Just because a song exists doesn't mean the greedy label or band that owns it will allow you to play it on RB. Some songs don't translate well to Rock Band form and other songs are too pure for it. No matter how many angry letters I've written to Harmonix Music Systems, they still haven't released a Rock Band version of "Oh Yeah" by Yello.

The mix that does exist is an odd assortment of grunge, metal, hip hop, death metal, post-death metal, progressive death metal, indie rock and "world music." I've played PDA by Interpol and Drain You by Nirvana at least 400 times in the past month, partially because they're songs I love and partially because they're immediately available once you start playing the game. Once you play tour mode (or more likely, use the cheat code to unlock all songs), you'll also have "Psycho Killer" by Talking Heads and "Tangled Up in Blue" by Bob Dylan to work with. "Teenage Riot," besides being my personal theme, is also a fantastic song to play on RB. I can now complete it on Hard but if you put it on expert I will scream and run to my bedroom - just like I did as a teenager.
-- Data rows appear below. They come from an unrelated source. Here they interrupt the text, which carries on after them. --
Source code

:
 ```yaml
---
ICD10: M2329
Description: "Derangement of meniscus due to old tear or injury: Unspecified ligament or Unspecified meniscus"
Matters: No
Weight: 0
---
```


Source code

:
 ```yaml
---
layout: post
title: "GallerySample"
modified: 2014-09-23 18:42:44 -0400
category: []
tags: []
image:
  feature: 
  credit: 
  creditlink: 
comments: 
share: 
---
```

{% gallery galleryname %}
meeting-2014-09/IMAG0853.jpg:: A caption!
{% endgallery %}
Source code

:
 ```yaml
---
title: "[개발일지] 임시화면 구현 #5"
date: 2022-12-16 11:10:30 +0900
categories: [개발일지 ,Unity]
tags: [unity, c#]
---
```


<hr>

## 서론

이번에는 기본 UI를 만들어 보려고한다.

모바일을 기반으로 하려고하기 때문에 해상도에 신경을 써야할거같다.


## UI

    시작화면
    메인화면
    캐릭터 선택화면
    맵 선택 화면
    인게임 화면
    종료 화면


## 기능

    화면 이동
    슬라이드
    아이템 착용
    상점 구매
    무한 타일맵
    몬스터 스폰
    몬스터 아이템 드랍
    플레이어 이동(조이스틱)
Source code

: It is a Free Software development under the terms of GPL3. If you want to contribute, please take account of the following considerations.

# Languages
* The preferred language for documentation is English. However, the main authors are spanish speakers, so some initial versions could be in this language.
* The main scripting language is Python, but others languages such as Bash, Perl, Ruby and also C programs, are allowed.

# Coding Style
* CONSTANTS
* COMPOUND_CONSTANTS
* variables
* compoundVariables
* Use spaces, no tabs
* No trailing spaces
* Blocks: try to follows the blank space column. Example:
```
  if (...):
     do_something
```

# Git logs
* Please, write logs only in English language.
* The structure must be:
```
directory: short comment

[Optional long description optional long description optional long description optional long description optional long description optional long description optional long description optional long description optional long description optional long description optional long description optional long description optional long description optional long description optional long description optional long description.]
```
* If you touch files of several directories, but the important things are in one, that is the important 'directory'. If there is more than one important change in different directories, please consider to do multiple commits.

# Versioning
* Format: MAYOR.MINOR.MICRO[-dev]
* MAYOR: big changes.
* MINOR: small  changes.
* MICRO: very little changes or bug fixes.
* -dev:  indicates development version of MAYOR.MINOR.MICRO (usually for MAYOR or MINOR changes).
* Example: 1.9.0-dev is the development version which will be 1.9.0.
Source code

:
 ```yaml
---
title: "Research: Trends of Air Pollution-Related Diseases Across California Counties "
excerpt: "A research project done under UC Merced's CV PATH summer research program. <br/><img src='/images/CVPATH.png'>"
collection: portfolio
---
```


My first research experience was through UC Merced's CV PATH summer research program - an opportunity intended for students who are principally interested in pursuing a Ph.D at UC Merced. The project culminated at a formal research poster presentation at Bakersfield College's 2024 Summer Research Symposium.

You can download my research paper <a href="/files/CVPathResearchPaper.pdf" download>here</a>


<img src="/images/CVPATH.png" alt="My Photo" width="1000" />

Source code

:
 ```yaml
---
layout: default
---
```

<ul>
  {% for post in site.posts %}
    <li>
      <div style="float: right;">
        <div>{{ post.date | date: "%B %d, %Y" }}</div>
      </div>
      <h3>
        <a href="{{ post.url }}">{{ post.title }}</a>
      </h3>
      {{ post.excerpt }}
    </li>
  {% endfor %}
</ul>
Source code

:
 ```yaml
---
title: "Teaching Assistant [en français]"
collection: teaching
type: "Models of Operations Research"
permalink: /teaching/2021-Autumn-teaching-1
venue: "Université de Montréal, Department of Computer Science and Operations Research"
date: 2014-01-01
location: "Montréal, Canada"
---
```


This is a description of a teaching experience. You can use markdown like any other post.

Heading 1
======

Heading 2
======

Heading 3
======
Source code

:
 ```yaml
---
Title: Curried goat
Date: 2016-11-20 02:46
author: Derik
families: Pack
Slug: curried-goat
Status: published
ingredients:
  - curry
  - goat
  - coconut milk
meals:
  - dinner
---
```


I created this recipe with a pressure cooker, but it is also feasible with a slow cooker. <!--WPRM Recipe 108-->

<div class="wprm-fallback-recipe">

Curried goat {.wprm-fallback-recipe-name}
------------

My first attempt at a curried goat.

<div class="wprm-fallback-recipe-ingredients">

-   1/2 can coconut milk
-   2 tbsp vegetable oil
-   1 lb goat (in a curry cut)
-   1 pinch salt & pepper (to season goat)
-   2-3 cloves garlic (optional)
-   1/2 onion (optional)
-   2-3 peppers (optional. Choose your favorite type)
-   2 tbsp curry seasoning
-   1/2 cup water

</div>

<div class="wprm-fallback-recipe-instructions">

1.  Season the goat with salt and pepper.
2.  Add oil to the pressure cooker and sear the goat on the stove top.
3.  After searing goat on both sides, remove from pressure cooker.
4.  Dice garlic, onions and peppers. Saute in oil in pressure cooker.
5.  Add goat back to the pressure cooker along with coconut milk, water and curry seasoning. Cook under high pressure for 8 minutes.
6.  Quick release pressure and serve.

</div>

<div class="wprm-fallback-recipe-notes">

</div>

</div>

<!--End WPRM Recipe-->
The difficulties range from Easy to Expert. Easy on guitar quickly gets as boring as a PBS newscast, but if you put "Alive" by Pearl Jam beyond Medium, you are going to get very frustrated and probably fail at the song. I use the term fail literally, not as an internet catchphrase. On the drums, I've had a lot of problems even on Medium. Being paralyzed from the waist down doesn't help, but I've had to come to terms with the fact I don't have as good of rhythm as I used to think. But that's what's so great about Rock Band. Until you play it you might think you have exactly what it takes to be a real musician. You assume because you can play air bass to every single Candlebox song and the acoustics in your padded cell make your voice sound as beautiful as Dylan's that you are a musical god. Once you actually try to play "Far Behind" or sing "Desolation Row" on Rock Band (currently unavailable), however, you realize that you don't have any musical talent and should just stick to AM radio while driving.

Rock Band 2 is the most fun I've had on a video game since Ken Griffey, Jr. Presents Major League Baseball for the SNES. That game was great because I figured out a strategy to win every game. Additionally since there was no license from the player's union, all of the people had fake names so I printed out the entire 1994 MLB roster and renamed every player based on their yearly statistics. I can talk more about this later, but only go into the Ken Griffey back story to accurately illustrate how fun Rock Band 2 is. You literally play instruments along with the songs that you hear through your television's speakers. The only drawback is the limited catalog, but you can always buy more songs to play with your significant other or friends. I bought Ten by Pearl Jam so I could sing sons like "Black" and "Jeremy" while playing impossible guitar solos on "Even Flow" and "Alive." I also used the Playstation machine to legally obtain three Nirvana songs for $5.49. The proof is below.

Thanks for reading, and please email me if you would like me to play Rock Band 2 at your next wedding, bar mitzvah or Friday prayer service. I'll play guitar or drums to anything, but I only sing songs I know. And no Decemberists.


  1. "Rock Band is a game for the whole family. As long as your family doesn't grow beyond four, which coincidentally is how big my family was growing up. There's a spot for guitar, bass guitar, drums and vocals."

    what position did sue fill?? i honestly can't think of a single thing i'd like to see more in the entire world than sue doing vocals to "tangled up in blue," with the possible exception of bob dylan doing vocals to "tangled up in blue" circa 1975.

  2. I'll take over video game reviews from here on out.

  3. Gary, get Facebook for the love of god!

  4. Come on, Maddie. Gary did vocals. Sue obviously played drums.

  5. This was really great. When I get stressed from here out I am just going to picture Glenn playing Rockband 2 (in my imagination it will be in a very similar fashion to the way Glenn dances).

  6. If you play your cards right, we might actually be able to do Even Flow together.

  7. I have Rock Band 2, everybody come on over!